▶ Exercise objective
Please return, word for word, the line containing "10 & Security & Registry" and each line after it through the end of the data below, and nothing else.

Stored items from a collection

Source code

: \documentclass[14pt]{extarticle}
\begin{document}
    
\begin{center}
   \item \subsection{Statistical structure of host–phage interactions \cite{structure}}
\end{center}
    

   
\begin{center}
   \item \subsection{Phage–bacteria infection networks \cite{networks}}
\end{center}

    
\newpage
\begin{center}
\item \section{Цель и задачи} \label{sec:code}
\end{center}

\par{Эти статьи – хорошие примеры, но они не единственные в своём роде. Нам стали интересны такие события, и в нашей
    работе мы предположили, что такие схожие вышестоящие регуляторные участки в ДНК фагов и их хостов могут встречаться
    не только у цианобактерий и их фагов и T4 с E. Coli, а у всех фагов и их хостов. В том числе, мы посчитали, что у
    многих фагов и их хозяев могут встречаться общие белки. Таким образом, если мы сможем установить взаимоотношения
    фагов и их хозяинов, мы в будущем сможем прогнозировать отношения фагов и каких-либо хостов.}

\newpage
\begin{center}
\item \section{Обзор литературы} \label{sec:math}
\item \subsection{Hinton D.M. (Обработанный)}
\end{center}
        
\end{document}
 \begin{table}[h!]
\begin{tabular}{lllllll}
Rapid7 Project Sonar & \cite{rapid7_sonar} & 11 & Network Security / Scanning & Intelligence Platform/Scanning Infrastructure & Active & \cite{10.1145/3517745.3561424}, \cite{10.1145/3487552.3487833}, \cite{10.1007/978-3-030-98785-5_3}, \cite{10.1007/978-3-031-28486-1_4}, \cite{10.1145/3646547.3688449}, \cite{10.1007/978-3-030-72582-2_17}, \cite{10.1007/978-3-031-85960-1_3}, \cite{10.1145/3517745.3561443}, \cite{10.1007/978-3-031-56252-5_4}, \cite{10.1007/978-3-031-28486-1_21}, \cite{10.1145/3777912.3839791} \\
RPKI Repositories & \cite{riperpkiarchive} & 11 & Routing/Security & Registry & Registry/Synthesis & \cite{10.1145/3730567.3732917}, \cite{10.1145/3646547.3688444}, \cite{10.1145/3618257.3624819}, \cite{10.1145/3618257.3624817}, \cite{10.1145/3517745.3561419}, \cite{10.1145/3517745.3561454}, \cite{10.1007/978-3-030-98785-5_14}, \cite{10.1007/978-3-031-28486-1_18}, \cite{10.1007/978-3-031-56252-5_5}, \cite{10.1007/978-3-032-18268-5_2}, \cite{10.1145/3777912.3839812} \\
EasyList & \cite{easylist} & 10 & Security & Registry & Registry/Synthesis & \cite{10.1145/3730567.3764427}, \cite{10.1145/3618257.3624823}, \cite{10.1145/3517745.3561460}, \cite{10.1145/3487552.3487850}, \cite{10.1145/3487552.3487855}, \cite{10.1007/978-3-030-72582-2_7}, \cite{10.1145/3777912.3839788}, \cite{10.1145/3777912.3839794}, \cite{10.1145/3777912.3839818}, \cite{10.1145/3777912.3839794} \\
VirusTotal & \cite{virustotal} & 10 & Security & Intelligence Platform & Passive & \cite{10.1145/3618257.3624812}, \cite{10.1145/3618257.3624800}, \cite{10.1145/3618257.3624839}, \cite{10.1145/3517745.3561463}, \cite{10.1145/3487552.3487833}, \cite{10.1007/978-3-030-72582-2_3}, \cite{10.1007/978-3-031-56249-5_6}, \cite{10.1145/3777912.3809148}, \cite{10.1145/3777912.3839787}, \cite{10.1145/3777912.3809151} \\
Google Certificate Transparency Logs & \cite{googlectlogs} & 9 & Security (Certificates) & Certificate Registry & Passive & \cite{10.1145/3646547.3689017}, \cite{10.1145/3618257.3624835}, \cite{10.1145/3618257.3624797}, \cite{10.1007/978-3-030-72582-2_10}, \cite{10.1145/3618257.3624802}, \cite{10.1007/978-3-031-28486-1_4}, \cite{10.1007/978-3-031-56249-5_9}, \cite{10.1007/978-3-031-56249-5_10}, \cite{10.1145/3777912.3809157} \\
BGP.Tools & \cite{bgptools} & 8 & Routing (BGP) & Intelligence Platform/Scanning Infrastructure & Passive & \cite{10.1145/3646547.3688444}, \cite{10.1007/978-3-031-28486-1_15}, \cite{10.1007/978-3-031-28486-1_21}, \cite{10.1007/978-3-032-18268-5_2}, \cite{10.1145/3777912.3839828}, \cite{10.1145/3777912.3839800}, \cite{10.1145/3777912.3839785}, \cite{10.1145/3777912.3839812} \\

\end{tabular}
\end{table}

▶ Completed task
EasyList & \cite{easylist} & 10 & Security & Registry & Registry/Synthesis & \cite{10.1145/3730567.3764427}, \cite{10.1145/3618257.3624823}, \cite{10.1145/3517745.3561460}, \cite{10.1145/3487552.3487850}, \cite{10.1145/3487552.3487855}, \cite{10.1007/978-3-030-72582-2_7}, \cite{10.1145/3777912.3839788}, \cite{10.1145/3777912.3839794}, \cite{10.1145/3777912.3839818}, \cite{10.1145/3777912.3839794} \\
VirusTotal & \cite{virustotal} & 10 & Security & Intelligence Platform & Passive & \cite{10.1145/3618257.3624812}, \cite{10.1145/3618257.3624800}, \cite{10.1145/3618257.3624839}, \cite{10.1145/3517745.3561463}, \cite{10.1145/3487552.3487833}, \cite{10.1007/978-3-030-72582-2_3}, \cite{10.1007/978-3-031-56249-5_6}, \cite{10.1145/3777912.3809148}, \cite{10.1145/3777912.3839787}, \cite{10.1145/3777912.3809151} \\
Google Certificate Transparency Logs & \cite{googlectlogs} & 9 & Security (Certificates) & Certificate Registry & Passive & \cite{10.1145/3646547.3689017}, \cite{10.1145/3618257.3624835}, \cite{10.1145/3618257.3624797}, \cite{10.1007/978-3-030-72582-2_10}, \cite{10.1145/3618257.3624802}, \cite{10.1007/978-3-031-28486-1_4}, \cite{10.1007/978-3-031-56249-5_9}, \cite{10.1007/978-3-031-56249-5_10}, \cite{10.1145/3777912.3809157} \\
BGP.Tools & \cite{bgptools} & 8 & Routing (BGP) & Intelligence Platform/Scanning Infrastructure & Passive & \cite{10.1145/3646547.3688444}, \cite{10.1007/978-3-031-28486-1_15}, \cite{10.1007/978-3-031-28486-1_21}, \cite{10.1007/978-3-032-18268-5_2}, \cite{10.1145/3777912.3839828}, \cite{10.1145/3777912.3839800}, \cite{10.1145/3777912.3839785}, \cite{10.1145/3777912.3839812} \\

\end{tabular}
\end{table}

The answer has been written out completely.